--- The data Enclosed Below ---
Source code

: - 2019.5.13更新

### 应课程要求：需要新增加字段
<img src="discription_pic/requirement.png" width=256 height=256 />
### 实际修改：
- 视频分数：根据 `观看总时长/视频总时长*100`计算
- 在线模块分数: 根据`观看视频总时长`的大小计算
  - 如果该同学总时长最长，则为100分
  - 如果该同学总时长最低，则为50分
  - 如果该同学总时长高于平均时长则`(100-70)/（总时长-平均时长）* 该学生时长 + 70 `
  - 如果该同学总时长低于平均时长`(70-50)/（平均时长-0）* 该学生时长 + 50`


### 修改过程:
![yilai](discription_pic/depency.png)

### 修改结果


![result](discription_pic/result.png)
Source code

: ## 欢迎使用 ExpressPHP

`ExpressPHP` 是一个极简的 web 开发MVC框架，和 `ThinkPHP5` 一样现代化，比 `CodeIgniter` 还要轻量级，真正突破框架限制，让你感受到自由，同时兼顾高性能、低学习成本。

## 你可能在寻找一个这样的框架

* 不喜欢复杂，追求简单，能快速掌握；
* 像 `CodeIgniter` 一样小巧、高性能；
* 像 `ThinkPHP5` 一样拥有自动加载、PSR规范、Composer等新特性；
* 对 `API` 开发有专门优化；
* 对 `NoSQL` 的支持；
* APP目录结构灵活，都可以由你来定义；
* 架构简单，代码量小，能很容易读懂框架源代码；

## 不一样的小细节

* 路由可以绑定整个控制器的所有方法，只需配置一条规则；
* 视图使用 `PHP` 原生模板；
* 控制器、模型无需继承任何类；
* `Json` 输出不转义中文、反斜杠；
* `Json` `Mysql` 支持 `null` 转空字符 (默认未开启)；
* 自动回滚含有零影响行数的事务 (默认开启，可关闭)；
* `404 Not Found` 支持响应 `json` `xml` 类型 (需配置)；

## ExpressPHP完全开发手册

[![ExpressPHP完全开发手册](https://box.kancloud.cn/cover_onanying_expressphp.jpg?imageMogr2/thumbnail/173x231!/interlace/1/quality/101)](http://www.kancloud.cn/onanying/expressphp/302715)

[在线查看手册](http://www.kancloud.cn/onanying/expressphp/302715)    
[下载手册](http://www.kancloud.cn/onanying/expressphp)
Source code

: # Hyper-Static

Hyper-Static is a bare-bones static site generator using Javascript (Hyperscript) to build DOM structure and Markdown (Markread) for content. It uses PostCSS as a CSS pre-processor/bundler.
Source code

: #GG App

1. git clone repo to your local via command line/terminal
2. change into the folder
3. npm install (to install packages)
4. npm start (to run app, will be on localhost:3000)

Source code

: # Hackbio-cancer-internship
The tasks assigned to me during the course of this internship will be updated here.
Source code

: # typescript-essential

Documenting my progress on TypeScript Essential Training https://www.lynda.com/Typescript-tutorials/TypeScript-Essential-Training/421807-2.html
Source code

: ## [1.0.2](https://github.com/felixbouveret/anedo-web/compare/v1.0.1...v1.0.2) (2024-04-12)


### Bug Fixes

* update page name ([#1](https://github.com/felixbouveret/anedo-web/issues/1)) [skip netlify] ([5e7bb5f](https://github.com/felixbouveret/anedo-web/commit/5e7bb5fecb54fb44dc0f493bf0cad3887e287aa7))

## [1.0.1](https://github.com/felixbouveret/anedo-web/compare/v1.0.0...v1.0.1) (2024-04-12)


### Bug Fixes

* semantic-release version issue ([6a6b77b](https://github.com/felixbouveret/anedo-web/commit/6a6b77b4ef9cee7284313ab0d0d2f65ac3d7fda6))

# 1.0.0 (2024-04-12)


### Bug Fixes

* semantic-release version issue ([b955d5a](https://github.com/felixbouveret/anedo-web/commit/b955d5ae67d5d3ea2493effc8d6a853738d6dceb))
--- End of Enclosed The data ---
What you need to do: Reproduce the entries above exactly, every line included.

Response area:
Source code

: - 2019.5.13更新

### 应课程要求：需要新增加字段
<img src="discription_pic/requirement.png" width=256 height=256 />
### 实际修改：
- 视频分数：根据 `观看总时长/视频总时长*100`计算
- 在线模块分数: 根据`观看视频总时长`的大小计算
  - 如果该同学总时长最长，则为100分
  - 如果该同学总时长最低，则为50分
  - 如果该同学总时长高于平均时长则`(100-70)/（总时长-平均时长）* 该学生时长 + 70 `
  - 如果该同学总时长低于平均时长`(70-50)/（平均时长-0）* 该学生时长 + 50`


### 修改过程:
![yilai](discription_pic/depency.png)

### 修改结果


![result](discription_pic/result.png)
Source code

: ## 欢迎使用 ExpressPHP

`ExpressPHP` 是一个极简的 web 开发MVC框架，和 `ThinkPHP5` 一样现代化，比 `CodeIgniter` 还要轻量级，真正突破框架限制，让你感受到自由，同时兼顾高性能、低学习成本。

## 你可能在寻找一个这样的框架

* 不喜欢复杂，追求简单，能快速掌握；
* 像 `CodeIgniter` 一样小巧、高性能；
* 像 `ThinkPHP5` 一样拥有自动加载、PSR规范、Composer等新特性；
* 对 `API` 开发有专门优化；
* 对 `NoSQL` 的支持；
* APP目录结构灵活，都可以由你来定义；
* 架构简单，代码量小，能很容易读懂框架源代码；

## 不一样的小细节

* 路由可以绑定整个控制器的所有方法，只需配置一条规则；
* 视图使用 `PHP` 原生模板；
* 控制器、模型无需继承任何类；
* `Json` 输出不转义中文、反斜杠；
* `Json` `Mysql` 支持 `null` 转空字符 (默认未开启)；
* 自动回滚含有零影响行数的事务 (默认开启，可关闭)；
* `404 Not Found` 支持响应 `json` `xml` 类型 (需配置)；

## ExpressPHP完全开发手册

[![ExpressPHP完全开发手册](https://box.kancloud.cn/cover_onanying_expressphp.jpg?imageMogr2/thumbnail/173x231!/interlace/1/quality/101)](http://www.kancloud.cn/onanying/expressphp/302715)

[在线查看手册](http://www.kancloud.cn/onanying/expressphp/302715)    
[下载手册](http://www.kancloud.cn/onanying/expressphp)
Source code

: # Hyper-Static

Hyper-Static is a bare-bones static site generator using Javascript (Hyperscript) to build DOM structure and Markdown (Markread) for content. It uses PostCSS as a CSS pre-processor/bundler.
Source code

: #GG App

1. git clone repo to your local via command line/terminal
2. change into the folder
3. npm install (to install packages)
4. npm start (to run app, will be on localhost:3000)

Source code

: # Hackbio-cancer-internship
The tasks assigned to me during the course of this internship will be updated here.
Source code

: # typescript-essential

Documenting my progress on TypeScript Essential Training https://www.lynda.com/Typescript-tutorials/TypeScript-Essential-Training/421807-2.html
Source code

: ## [1.0.2](https://github.com/felixbouveret/anedo-web/compare/v1.0.1...v1.0.2) (2024-04-12)


### Bug Fixes

* update page name ([#1](https://github.com/felixbouveret/anedo-web/issues/1)) [skip netlify] ([5e7bb5f](https://github.com/felixbouveret/anedo-web/commit/5e7bb5fecb54fb44dc0f493bf0cad3887e287aa7))

## [1.0.1](https://github.com/felixbouveret/anedo-web/compare/v1.0.0...v1.0.1) (2024-04-12)


### Bug Fixes

* semantic-release version issue ([6a6b77b](https://github.com/felixbouveret/anedo-web/commit/6a6b77b4ef9cee7284313ab0d0d2f65ac3d7fda6))

# 1.0.0 (2024-04-12)


### Bug Fixes

* semantic-release version issue ([b955d5a](https://github.com/felixbouveret/anedo-web/commit/b955d5ae67d5d3ea2493effc8d6a853738d6dceb))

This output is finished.